Se l’auto usata non presenta i caratteri indicati nel contratto di acquisto è ammessa la risoluzione del rapporto, ai sensi degli artt. 1490 e 1492 c.c.

La vicenda

Con ricorso per Cassazione, il ricorrente aveva evidenziato che, sin dal giudizio di primo grado, aveva domandato la risoluzione del contratto di acquisto di un’auto usata, sull’assunto che la vettura non fosse conforme a quella indicata in contratto, poiché aveva manifestato vizi non compatibili con lo stato di usura dichiarato al momento della vendita; e solo in seguito alla costituzione in giudizio della venditrice aveva allegato le circostanze relative al comportamento doloso di quest’ultima, che aveva fatto dichiarazioni mendaci in ordine al numero di chilometri percorsi dalla vettura e alla data di immatricolazione, oltre ad aver alterato il contachilometri.

L’art. 1490 c.c. stabilisce che “Il venditore è tenuto a garantire che la cosa venduta sia immune da vizi che la rendano inidonea all’uso a cui è destinata o ne diminuiscano in modo apprezzabile il valore“; il successivo art. 1492 c.c. dispone invece, che “Nei casi indicati dall’articolo 1490 il compratore può domandare a sua scelta la risoluzione del contratto ovvero la riduzione del prezzo, salvo che, per determinati vizi, gli usi escludano la risoluzione”.

La Seconda Sezione Civile della Cassazione (sentenza n. 24885/2019) ha accolto il ricorso perché fondato.

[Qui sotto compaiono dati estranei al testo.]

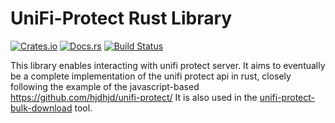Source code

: # UniFi-Protect Rust Library

[![Crates.io](https://img.shields.io/crates/v/unifi-protect.svg)](https://crates.io/crates/unifi-protect)
[![Docs.rs](https://docs.rs/unifi-protect/badge.svg)](https://docs.rs/unifi-protect)
[![Build Status](https://travis-ci.org/xlfpx/unifi-protect-rs.svg?branch=master)](https://travis-ci.org/xlfpx/unifi-protect-rs)

This library enables interacting with unifi protect server.
It aims to eventually be a complete implementation of the unifi protect api in rust, closely following the example of the javascript-based  https://github.com/hjdhjd/unifi-protect/
It is also used in the [unifi-protect-bulk-download](https://github.com/xlfpx/unifi-protect-bulk-download) tool.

Invero, dall’esame degli atti, risultava confermato che il ricorrente, già attore e poi- appellante, avesse formulato la domanda di risoluzione del contratto ai sensi degli artt. 1490 e 1492 c.c., per la non conformità del bene venduto con quello pattuito, e che in appello avesse argomentato anche sul dolo e sulla malafede del venditore, introducendo la domanda di annullamento del contratto.

Ad ogni modo, hanno aggiunto gli Ermellini, la proposizione della domanda nuova, correttamente ritenuta inammissibile, non avrebbe potuto comportare il venir meno dell’originaria domanda di risoluzione, sulla quale la Corte territoriale era tenuta a pronunciare.

Per tali motivi la sentenza impugnata è stata cassata con rinvio alla Corte d’appello di Napoli per l’ulteriore corso.